**Problem**
Exactly as written, print every line of the listing below and omit its pictures.

━━━━

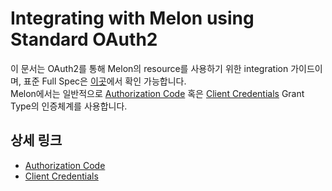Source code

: # Integrating with Melon using Standard OAuth2

이 문서는 OAuth2를 통해 Melon의 resource를 사용하기 위한 integration 가이드이며, 표준 Full Spec은 [이곳](https://oauth.net/2/)에서 확인 가능합니다.  
Melon에서는 일반적으로 [Authorization Code](https://tools.ietf.org/html/rfc6749#section-4.1) 혹은 [Client Credentials](https://tools.ietf.org/html/rfc6749#section-4.4) Grant Type의 인증체계를 사용합니다.

## 상세 링크
- [Authorization Code](authorization_code/README.md)
- [Client Credentials](client_credentials/README.md)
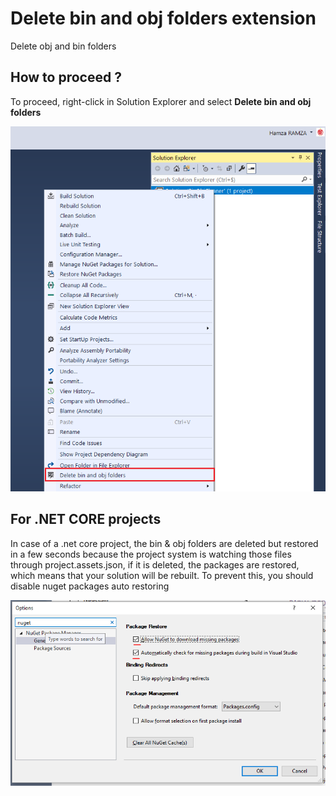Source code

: # Delete bin and obj folders extension

Delete obj and bin folders

## How to proceed ?

To proceed, right-click in Solution Explorer and select
**Delete bin and obj folders**

![Context menu](Images/demo.png)

## For .NET CORE projects
In case of a .net core project, the bin & obj folders are deleted but restored in a few seconds because the project system is watching those files through project.assets.json, if it is deleted, the packages are restored, which means that your solution will be rebuilt.
To prevent this, you should disable nuget packages auto restoring

![Context menu](Images/nuget-autorestore.png)
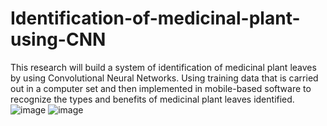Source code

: # Identification-of-medicinal-plant-using-CNN

This research will build a system of identification of medicinal plant leaves by using Convolutional Neural Networks. Using training data that is carried out in a computer set and then implemented in mobile-based software to recognize the types and benefits of medicinal plant leaves identified.
![image](https://github.com/LocharlaSravani/Identification-of-medicinal-plant-using-CNN/assets/155865906/9e4f90dc-6050-48be-b6ca-61aea4846d50)
![image](https://github.com/LocharlaSravani/Identification-of-medicinal-plant-using-CNN/assets/155865906/2bcf1ca4-a905-40fb-af22-abfbabb131ec)


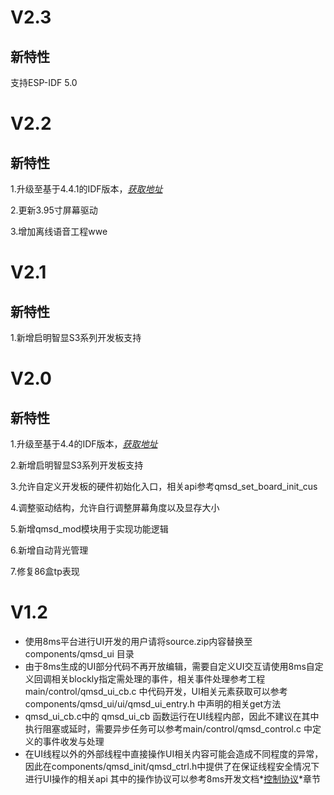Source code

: # V2.3
## 新特性
支持ESP-IDF 5.0  

# V2.2

## 新特性

1.升级至基于4.4.1的IDF版本，*[获取地址](https://gitee.com/qiming-zhixian/esp-idf)*  

2.更新3.95寸屏幕驱动 

3.增加离线语音工程wwe

# V2.1
## 新特性
1.新增启明智显S3系列开发板支持  

# V2.0

## 新特性

1.升级至基于4.4的IDF版本，*[获取地址](https://gitee.com/qiming-zhixian/esp-idf)*  

2.新增启明智显S3系列开发板支持  

3.允许自定义开发板的硬件初始化入口，相关api参考qmsd_set_board_init_cus  

4.调整驱动结构，允许自行调整屏幕角度以及显存大小  

5.新增qmsd_mod模块用于实现功能逻辑  

6.新增自动背光管理  

7.修复86盒tp表现

# V1.2

- 使用8ms平台进行UI开发的用户请将source.zip内容替换至 components/qmsd\_ui 目录
- 由于8ms生成的UI部分代码不再开放编辑，需要自定义UI交互请使用8ms自定义回调相关blockly指定需处理的事件，相关事件处理参考工程main/control/qmsd\_ui\_cb.c 中代码开发，UI相关元素获取可以参考 components/qmsd\_ui/ui/qmsd\_ui\_entry.h 中声明的相关get方法  
- qmsd\_ui\_cb.c中的 qmsd\_ui\_cb 函数运行在UI线程内部，因此不建议在其中执行阻塞或延时，需要异步任务可以参考main/control/qmsd\_control.c 中定义的事件收发与处理
- 在UI线程以外的外部线程中直接操作UI相关内容可能会造成不同程度的异常，因此在components/qmsd\_init/qmsd\_ctrl.h中提供了在保证线程安全情况下进行UI操作的相关api 其中的操作协议可以参考8ms开发文档*[控制协议](http://doc.8ms.xyz/docs/gui/gui-1dgqjgc2de1lk)*章节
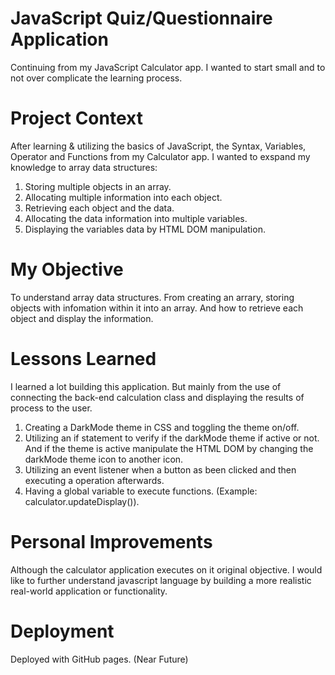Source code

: # JavaScript Quiz/Questionnaire Application 
Continuing from my JavaScript Calculator app. I wanted to start small and to not over complicate the learning process.

# Project Context
After learning & utilizing the basics of JavaScript, the Syntax, Variables, Operator and Functions from my Calculator app. I wanted to exspand my knowledge to array data structures:

1. Storing multiple objects in an array.
2. Allocating multiple information into each object.
3. Retrieving each object and the data.
4. Allocating the data information into multiple variables.
5. Displaying the variables data by HTML DOM manipulation. 

# My Objective
To understand array data structures. From creating an arrary, storing objects with infomation within it into an array. And how to retrieve each object and display the information. 

# Lessons Learned
I learned a lot building this application. But mainly from the use of connecting the back-end calculation class and displaying the results of process to the user.

1. Creating a DarkMode theme in CSS and toggling the theme on/off.
2. Utilizing an if statement to verify if the darkMode theme if active or not. And if the theme is active manipulate the HTML DOM by changing the darkMode theme icon to another icon.
3. Utilizing an event listener when a button as been clicked and then executing a operation afterwards.
4. Having a global variable to execute functions. (Example: calculator.updateDisplay()).

# Personal Improvements
Although the calculator application executes on it original objective. I would like to further understand javascript language by building a more realistic real-world application or functionality.

# Deployment
Deployed with GitHub pages. (Near Future)
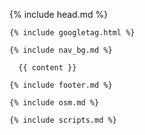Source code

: <!DOCTYPE html>
<html>

  {% include head.md %}

  <body>

    {% include googletag.html %}

    {% include nav_bg.md %}

      {{ content }}

    {% include footer.md %}

    {% include osm.md %}

    {% include scripts.md %}

  </body>

</html>

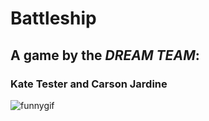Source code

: # Battleship
## A game by the *DREAM TEAM*:
### Kate Tester and Carson Jardine

![funnygif](https://giphy.com/embed/C9x8gX02SnMIoAClXa)
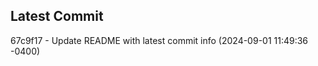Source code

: 
## Latest Commit
67c9f17 - Update README with latest commit info (2024-09-01 11:49:36 -0400) <Yunxi-Zhou>
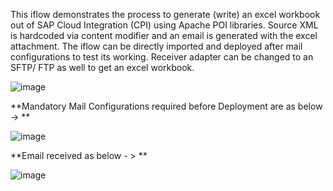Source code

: This iflow demonstrates the process to generate (write) an excel workbook out of SAP Cloud Integration (CPI) using Apache POI libraries.
Source XML is hardcoded via content modifier and an email is generated with the excel attachment. The iflow can be directly imported and deployed after mail configurations to test its working. Receiver adapter can be changed to an SFTP/ FTP as well to get an excel workbook.

![image](https://user-images.githubusercontent.com/8555711/235407821-d237a449-1e8a-4f08-a5b2-9f786b5bc2dc.png)

**Mandatory Mail Configurations required before Deployment are as below -> **

![image](https://user-images.githubusercontent.com/8555711/235408122-9c0d5d79-54cd-4196-82d0-7b8a033d47df.png)

**Email received as below - > **

![image](https://user-images.githubusercontent.com/8555711/235409005-1da9d8c9-ba24-437c-9daf-b7cff2c69a31.png)
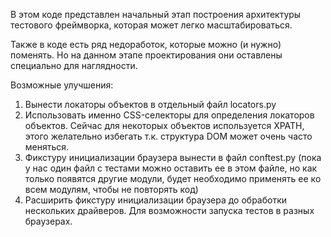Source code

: В этом коде представлен начальный этап построения архитектуры тестового фреймворка, которая может легко масштабироваться.

Также в коде есть ряд недоработок, которые можно (и нужно) поменять. Но на данном этапе проектирования они оставлены специально для наглядности.

Возможные улучшения:

1. Вынести локаторы объектов в отдельный файл locators.py
2. Использовать именно CSS-селекторы для определения локаторов объектов. Сейчас для некоторых объектов используется XPATH, этого желательно избегать т.к. структура DOM может очень часто меняться.
3. Фикстуру инициализации браузера вынести в файл сonftest.py (пока у нас один файл с тестами можно оставить ее в этом файле, но как только появятся другие модули, будет необходимо применять ее ко всем модулям, чтобы не повторять код)
4. Расширить фикстуру инициализации браузера до обработки нескольких драйверов. Для возможности запуска тестов в разных браузерах.
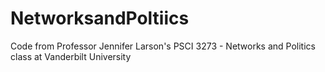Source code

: # NetworksandPoltiics
Code from Professor Jennifer Larson's PSCI 3273 - Networks and Politics class at Vanderbilt University
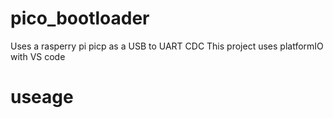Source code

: # pico_bootloader
Uses a rasperry pi picp as a USB to UART CDC
This project uses platformIO with VS code 

# useage


<br><br>

<br><br>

━━━━

**Solved exercise**
Source code

: # Integrating with Melon using Standard OAuth2

이 문서는 OAuth2를 통해 Melon의 resource를 사용하기 위한 integration 가이드이며, 표준 Full Spec은 [이곳](https://oauth.net/2/)에서 확인 가능합니다.  
Melon에서는 일반적으로 [Authorization Code](https://tools.ietf.org/html/rfc6749#section-4.1) 혹은 [Client Credentials](https://tools.ietf.org/html/rfc6749#section-4.4) Grant Type의 인증체계를 사용합니다.

## 상세 링크
- [Authorization Code](authorization_code/README.md)
- [Client Credentials](client_credentials/README.md)
Source code

: # Delete bin and obj folders extension

Delete obj and bin folders

## How to proceed ?

To proceed, right-click in Solution Explorer and select
**Delete bin and obj folders**

![Context menu](Images/demo.png)

## For .NET CORE projects
In case of a .net core project, the bin & obj folders are deleted but restored in a few seconds because the project system is watching those files through project.assets.json, if it is deleted, the packages are restored, which means that your solution will be rebuilt.
To prevent this, you should disable nuget packages auto restoring

![Context menu](Images/nuget-autorestore.png)
Source code

: # Identification-of-medicinal-plant-using-CNN

This research will build a system of identification of medicinal plant leaves by using Convolutional Neural Networks. Using training data that is carried out in a computer set and then implemented in mobile-based software to recognize the types and benefits of medicinal plant leaves identified.
![image](https://github.com/LocharlaSravani/Identification-of-medicinal-plant-using-CNN/assets/155865906/9e4f90dc-6050-48be-b6ca-61aea4846d50)
![image](https://github.com/LocharlaSravani/Identification-of-medicinal-plant-using-CNN/assets/155865906/2bcf1ca4-a905-40fb-af22-abfbabb131ec)


Source code

: # V2.3
## 新特性
支持ESP-IDF 5.0  

# V2.2

## 新特性

1.升级至基于4.4.1的IDF版本，*[获取地址](https://gitee.com/qiming-zhixian/esp-idf)*  

2.更新3.95寸屏幕驱动 

3.增加离线语音工程wwe

# V2.1
## 新特性
1.新增启明智显S3系列开发板支持  

# V2.0

## 新特性

1.升级至基于4.4的IDF版本，*[获取地址](https://gitee.com/qiming-zhixian/esp-idf)*  

2.新增启明智显S3系列开发板支持  

3.允许自定义开发板的硬件初始化入口，相关api参考qmsd_set_board_init_cus  

4.调整驱动结构，允许自行调整屏幕角度以及显存大小  

5.新增qmsd_mod模块用于实现功能逻辑  

6.新增自动背光管理  

7.修复86盒tp表现

# V1.2

- 使用8ms平台进行UI开发的用户请将source.zip内容替换至 components/qmsd\_ui 目录
- 由于8ms生成的UI部分代码不再开放编辑，需要自定义UI交互请使用8ms自定义回调相关blockly指定需处理的事件，相关事件处理参考工程main/control/qmsd\_ui\_cb.c 中代码开发，UI相关元素获取可以参考 components/qmsd\_ui/ui/qmsd\_ui\_entry.h 中声明的相关get方法  
- qmsd\_ui\_cb.c中的 qmsd\_ui\_cb 函数运行在UI线程内部，因此不建议在其中执行阻塞或延时，需要异步任务可以参考main/control/qmsd\_control.c 中定义的事件收发与处理
- 在UI线程以外的外部线程中直接操作UI相关内容可能会造成不同程度的异常，因此在components/qmsd\_init/qmsd\_ctrl.h中提供了在保证线程安全情况下进行UI操作的相关api 其中的操作协议可以参考8ms开发文档*[控制协议](http://doc.8ms.xyz/docs/gui/gui-1dgqjgc2de1lk)*章节
Source code

: # JavaScript Quiz/Questionnaire Application 
Continuing from my JavaScript Calculator app. I wanted to start small and to not over complicate the learning process.

# Project Context
After learning & utilizing the basics of JavaScript, the Syntax, Variables, Operator and Functions from my Calculator app. I wanted to exspand my knowledge to array data structures:

1. Storing multiple objects in an array.
2. Allocating multiple information into each object.
3. Retrieving each object and the data.
4. Allocating the data information into multiple variables.
5. Displaying the variables data by HTML DOM manipulation. 

# My Objective
To understand array data structures. From creating an arrary, storing objects with infomation within it into an array. And how to retrieve each object and display the information. 

# Lessons Learned
I learned a lot building this application. But mainly from the use of connecting the back-end calculation class and displaying the results of process to the user.

1. Creating a DarkMode theme in CSS and toggling the theme on/off.
2. Utilizing an if statement to verify if the darkMode theme if active or not. And if the theme is active manipulate the HTML DOM by changing the darkMode theme icon to another icon.
3. Utilizing an event listener when a button as been clicked and then executing a operation afterwards.
4. Having a global variable to execute functions. (Example: calculator.updateDisplay()).

# Personal Improvements
Although the calculator application executes on it original objective. I would like to further understand javascript language by building a more realistic real-world application or functionality.

# Deployment
Deployed with GitHub pages. (Near Future)
Source code

: <!DOCTYPE html>
<html>

  {% include head.md %}

  <body>

    {% include googletag.html %}

    {% include nav_bg.md %}

      {{ content }}

    {% include footer.md %}

    {% include osm.md %}

    {% include scripts.md %}

  </body>

</html>

Source code

: # Battleship
## A game by the *DREAM TEAM*:
### Kate Tester and Carson Jardine

![funnygif](https://giphy.com/embed/C9x8gX02SnMIoAClXa)
Source code

: 
## Latest Commit
67c9f17 - Update README with latest commit info (2024-09-01 11:49:36 -0400) <Yunxi-Zhou>
Source code

: This iflow demonstrates the process to generate (write) an excel workbook out of SAP Cloud Integration (CPI) using Apache POI libraries.
Source XML is hardcoded via content modifier and an email is generated with the excel attachment. The iflow can be directly imported and deployed after mail configurations to test its working. Receiver adapter can be changed to an SFTP/ FTP as well to get an excel workbook.

![image](https://user-images.githubusercontent.com/8555711/235407821-d237a449-1e8a-4f08-a5b2-9f786b5bc2dc.png)

**Mandatory Mail Configurations required before Deployment are as below -> **

![image](https://user-images.githubusercontent.com/8555711/235408122-9c0d5d79-54cd-4196-82d0-7b8a033d47df.png)

**Email received as below - > **

![image](https://user-images.githubusercontent.com/8555711/235409005-1da9d8c9-ba24-437c-9daf-b7cff2c69a31.png)
Source code

: В этом коде представлен начальный этап построения архитектуры тестового фреймворка, которая может легко масштабироваться.

Также в коде есть ряд недоработок, которые можно (и нужно) поменять. Но на данном этапе проектирования они оставлены специально для наглядности.

Возможные улучшения:

1. Вынести локаторы объектов в отдельный файл locators.py
2. Использовать именно CSS-селекторы для определения локаторов объектов. Сейчас для некоторых объектов используется XPATH, этого желательно избегать т.к. структура DOM может очень часто меняться.
3. Фикстуру инициализации браузера вынести в файл сonftest.py (пока у нас один файл с тестами можно оставить ее в этом файле, но как только появятся другие модули, будет необходимо применять ее ко всем модулям, чтобы не повторять код)
4. Расширить фикстуру инициализации браузера до обработки нескольких драйверов. Для возможности запуска тестов в разных браузерах.
Source code

: # NetworksandPoltiics
Code from Professor Jennifer Larson's PSCI 3273 - Networks and Politics class at Vanderbilt University
Source code

: # pico_bootloader
Uses a rasperry pi picp as a USB to UART CDC
This project uses platformIO with VS code 

# useage


<br><br>

<br><br>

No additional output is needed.